Storm isn't intended for sub-millisecond type processing, but latencies on the order of milliseconds is certainly doable on Storm. Obviously a lot of that depends on how complex your processing is.



Thanks Nathan. The sort of latency that we are working with is in the order of milliseconds. There are many HFT shops out there that have invested in FPGAs or other hardware based solutions to get sub millisecond latencies for processing incoming data. I think they are fairly specialized firms.

Currently we are using a proprietary CEP platform that has issues with scaling as the number of deployed models (i.e. data consumers) goes up.

Storm's topology based approach maybe worth some investigation because it would allow the addition of more compute nodes transparently as our needs expand. I will take a more detailed look.


Do you have more detail around how these HFT shops are using FPGAs etc.?

I would be interested in learning more about said implementations.


By the nature of the business, most of these shops are secretive. But there are some technology vendors out there building products based on FPGAs. Stone Ridge Technology is one of them (I saw an article in magazine, have no experience myself)! I have heard that FPGAs are mainly use to parse and normalize incoming market data.
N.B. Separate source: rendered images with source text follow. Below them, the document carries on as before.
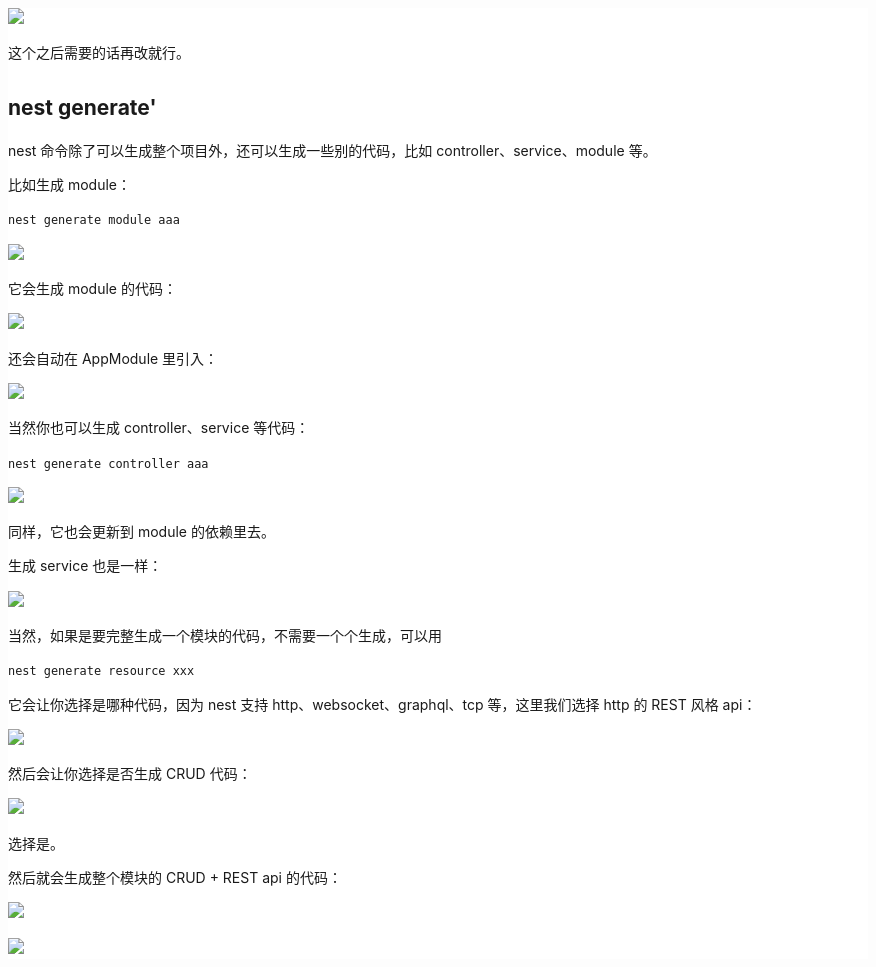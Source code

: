 ![](//liushuaiyang.oss-cn-shanghai.aliyuncs.com/nest-docs/image/第03章-6.png)

这个之后需要的话再改就行。

## nest generate'

nest 命令除了可以生成整个项目外，还可以生成一些别的代码，比如 controller、service、module 等。

比如生成 module：

```
nest generate module aaa
```

![](//liushuaiyang.oss-cn-shanghai.aliyuncs.com/nest-docs/image/第03章-7.png)

它会生成 module 的代码：

![](//liushuaiyang.oss-cn-shanghai.aliyuncs.com/nest-docs/image/第03章-8.png)

还会自动在 AppModule 里引入：

![](//liushuaiyang.oss-cn-shanghai.aliyuncs.com/nest-docs/image/第03章-9.png)

当然你也可以生成 controller、service 等代码：

```
nest generate controller aaa
```
![](//liushuaiyang.oss-cn-shanghai.aliyuncs.com/nest-docs/image/第03章-10.png)

同样，它也会更新到 module 的依赖里去。

生成 service 也是一样：

![](//liushuaiyang.oss-cn-shanghai.aliyuncs.com/nest-docs/image/第03章-11.png)

当然，如果是要完整生成一个模块的代码，不需要一个个生成，可以用

```
nest generate resource xxx
```
它会让你选择是哪种代码，因为 nest 支持 http、websocket、graphql、tcp 等，这里我们选择 http 的 REST 风格 api：

![](//liushuaiyang.oss-cn-shanghai.aliyuncs.com/nest-docs/image/第03章-12.png)

然后会让你选择是否生成 CRUD 代码：

![](//liushuaiyang.oss-cn-shanghai.aliyuncs.com/nest-docs/image/第03章-13.png)

选择是。

然后就会生成整个模块的 CRUD + REST api 的代码：

![](//liushuaiyang.oss-cn-shanghai.aliyuncs.com/nest-docs/image/第03章-14.png)

![](//liushuaiyang.oss-cn-shanghai.aliyuncs.com/nest-docs/image/第03章-15.png)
For example a data feed coming from NYSE in the ITCH format.

Other hedge funds are also using hardware based solutions. But more likely GPU based solutions for number crunching.

If you are interested I would recommend checking out the forums at wilmott.com or at the Nuclear Phynance [sic] board. Wilmott magazine also has had a few articles on models written in CUDA for pricing options etc.


Here's an article from back in 2007 about folks doing this, so you can imagine where they are now.

http://www.hpcwire.com/hpcwire/2007-06-08/high_frequency_tra...

Exegy is one company I'm familiar with, based in St. Louis, MO.